Insomma, stando alle prime indiscrezioni, le ruspe in cantiere potrebbero ripartire già da settembre. Ma non la 'Monna Lisa', la mega-talpa costruita per scavare il tunnel sotto Firenze. Quella non si rimetterà in moto, finché, appunto, non si saprà come destinare le terre di scavo. Ed è su questo che Arpat interviene con alcune precisazioni.

"La situazione è in stand-by perché il Piano di utilizzo terre, che regolamenta ai sensi della normativa statale (DM 161/2012) la gestione dei materiali di scavo, approvato dal Ministero dell’Ambiente nel gennaio 2013, è stato sospeso dallo stesso Ministero nel novembre scorso a seguito di quanto emerso dall’inchiesta giudiziaria della Procura di Firenze". 

"Attualmente - si legge ancora nella nota dell'Agenzia regionale per l'ambiente - il suddetto piano è stato nuovamente sottoposto per un riesame alla Commissione tecnica nazionale per le VIA, con l’acquisizione di nuova documentazione progettuale elaborata e validata da un soggetto pubblico". 

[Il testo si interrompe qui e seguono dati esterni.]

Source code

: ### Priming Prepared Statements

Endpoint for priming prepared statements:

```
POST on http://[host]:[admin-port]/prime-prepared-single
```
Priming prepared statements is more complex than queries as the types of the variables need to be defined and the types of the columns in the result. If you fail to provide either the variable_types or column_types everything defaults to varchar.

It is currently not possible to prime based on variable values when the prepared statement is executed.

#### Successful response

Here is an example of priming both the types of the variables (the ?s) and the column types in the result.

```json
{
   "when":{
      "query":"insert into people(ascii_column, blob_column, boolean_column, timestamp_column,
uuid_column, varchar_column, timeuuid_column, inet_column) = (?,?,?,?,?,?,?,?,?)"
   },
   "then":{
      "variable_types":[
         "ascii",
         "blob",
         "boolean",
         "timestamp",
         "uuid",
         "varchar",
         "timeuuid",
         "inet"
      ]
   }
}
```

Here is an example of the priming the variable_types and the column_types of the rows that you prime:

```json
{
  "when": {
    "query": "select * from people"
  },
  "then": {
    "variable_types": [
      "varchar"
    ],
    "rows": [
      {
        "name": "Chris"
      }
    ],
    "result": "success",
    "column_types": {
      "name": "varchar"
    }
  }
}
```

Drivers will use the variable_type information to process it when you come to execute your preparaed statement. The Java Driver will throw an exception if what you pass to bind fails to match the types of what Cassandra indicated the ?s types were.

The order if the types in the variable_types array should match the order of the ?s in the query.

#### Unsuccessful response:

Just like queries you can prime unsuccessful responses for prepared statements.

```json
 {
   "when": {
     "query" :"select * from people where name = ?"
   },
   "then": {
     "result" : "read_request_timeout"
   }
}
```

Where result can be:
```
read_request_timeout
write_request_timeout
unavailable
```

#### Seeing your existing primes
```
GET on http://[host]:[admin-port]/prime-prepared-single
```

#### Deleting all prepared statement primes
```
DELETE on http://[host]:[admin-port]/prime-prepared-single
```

"Fino a nuova approvazione da parte del Ministero, il materiale di scavo non può essere portato via ferrovia a Cavriglia, come prescritto nel decreto di compatibilità ambientale per la realizzazione della Stazione AV e del passante ferroviario. Ad ogni modo - conclude Arpat - in Toscana si applicano sulle terre e rocce di scavo le stesse normative nazionali che si applicano anche nel resto del Paese".